Instead of trying to make the View's rotation differ from the status bar. why dont we just control the rotation of UIStatusBar itself? or is that where iPadOS has the issue of ontrolling orientation of apps that supports split-screen multitasking.

JonB

@cvp you cannot monkey patch an objc object, without using the objc runtime (swizzleing). Monkey patching just affects calls in python -- when the system calls a selector it doesn't know anything about the python attribute.
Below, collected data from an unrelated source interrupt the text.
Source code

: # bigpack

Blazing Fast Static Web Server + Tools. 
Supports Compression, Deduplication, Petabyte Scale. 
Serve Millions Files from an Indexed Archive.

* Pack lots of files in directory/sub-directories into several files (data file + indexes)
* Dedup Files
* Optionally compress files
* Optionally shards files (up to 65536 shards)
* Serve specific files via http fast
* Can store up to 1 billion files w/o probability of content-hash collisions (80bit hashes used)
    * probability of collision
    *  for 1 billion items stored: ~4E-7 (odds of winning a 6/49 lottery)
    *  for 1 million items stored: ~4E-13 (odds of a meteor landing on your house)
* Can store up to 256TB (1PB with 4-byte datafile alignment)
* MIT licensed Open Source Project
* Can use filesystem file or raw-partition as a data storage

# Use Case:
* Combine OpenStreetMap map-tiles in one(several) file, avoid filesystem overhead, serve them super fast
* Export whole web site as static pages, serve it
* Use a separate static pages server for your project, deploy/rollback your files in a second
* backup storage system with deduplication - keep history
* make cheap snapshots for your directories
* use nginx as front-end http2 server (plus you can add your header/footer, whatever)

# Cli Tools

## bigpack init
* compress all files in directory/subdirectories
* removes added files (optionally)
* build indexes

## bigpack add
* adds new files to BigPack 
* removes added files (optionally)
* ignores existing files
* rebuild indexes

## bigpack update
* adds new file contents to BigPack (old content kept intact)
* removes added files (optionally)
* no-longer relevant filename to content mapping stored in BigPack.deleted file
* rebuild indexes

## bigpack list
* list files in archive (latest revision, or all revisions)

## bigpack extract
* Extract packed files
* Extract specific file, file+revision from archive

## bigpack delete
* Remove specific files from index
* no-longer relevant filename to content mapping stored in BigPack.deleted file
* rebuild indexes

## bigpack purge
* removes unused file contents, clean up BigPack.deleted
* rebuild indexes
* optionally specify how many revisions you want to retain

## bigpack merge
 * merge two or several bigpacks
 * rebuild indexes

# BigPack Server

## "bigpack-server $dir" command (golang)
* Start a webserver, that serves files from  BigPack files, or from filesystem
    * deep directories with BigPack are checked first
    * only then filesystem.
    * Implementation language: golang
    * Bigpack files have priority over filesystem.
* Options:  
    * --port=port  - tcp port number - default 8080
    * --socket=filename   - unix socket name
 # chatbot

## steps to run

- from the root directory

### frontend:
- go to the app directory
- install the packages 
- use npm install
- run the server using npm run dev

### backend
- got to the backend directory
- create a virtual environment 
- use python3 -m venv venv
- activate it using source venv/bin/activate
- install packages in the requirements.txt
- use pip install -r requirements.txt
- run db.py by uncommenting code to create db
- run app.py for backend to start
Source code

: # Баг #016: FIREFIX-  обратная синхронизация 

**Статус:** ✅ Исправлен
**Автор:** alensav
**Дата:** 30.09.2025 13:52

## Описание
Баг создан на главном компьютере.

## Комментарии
There is a way to swizzle in objc, though as I recall, swizzling a single instance is tricky.

cvp

@stephen wow 🤔🤯🤕🤒

cvp

@JonB Thanks for your explanation.

stephen

@cvp said:

@stephen wow 🤔🤯🤕🤒

lol i just read what i put lol it sure is a bit of a mouth full 😂🤣

stephen

@JonB would you happen to know of any good tutorials/walkthroughs/guides i can checkout on objc_util..? im kinda grasping it but there just somthing missing for me to fully take her home...

stephen

😂 just found this while looking through my list of view controller members lol

attentionClassDumpUser_yesItsUsAgain_althoughSwizzlingAndOverridingPrivateMethodsIsFun_itWasntMuchFunWhenYourAppStoppedWorking_pleaseRefrainFromDoingSoInTheFutureOkayThanksBye_

about died

stephen

😓😴 im at a loss.. i tried:
- setInterfaceOrientation
- shouldAutorotateToInterfaceOrientation
- preferredInterfaceOrientationForPresentation
- viewControllerForRotation().setInterfaceOrientation_
- setModalPresentationStyle
- window_willRotateToInterfaceOrientation

the list goes on for a bit lol

ill get no errors but also nothing changes

JonB

Did you implement @mcriley821 's code, along with the alloc().init()? I haven't but mcriley says it works...

cvp

The gist in one of my posts used @mcriley821 's code.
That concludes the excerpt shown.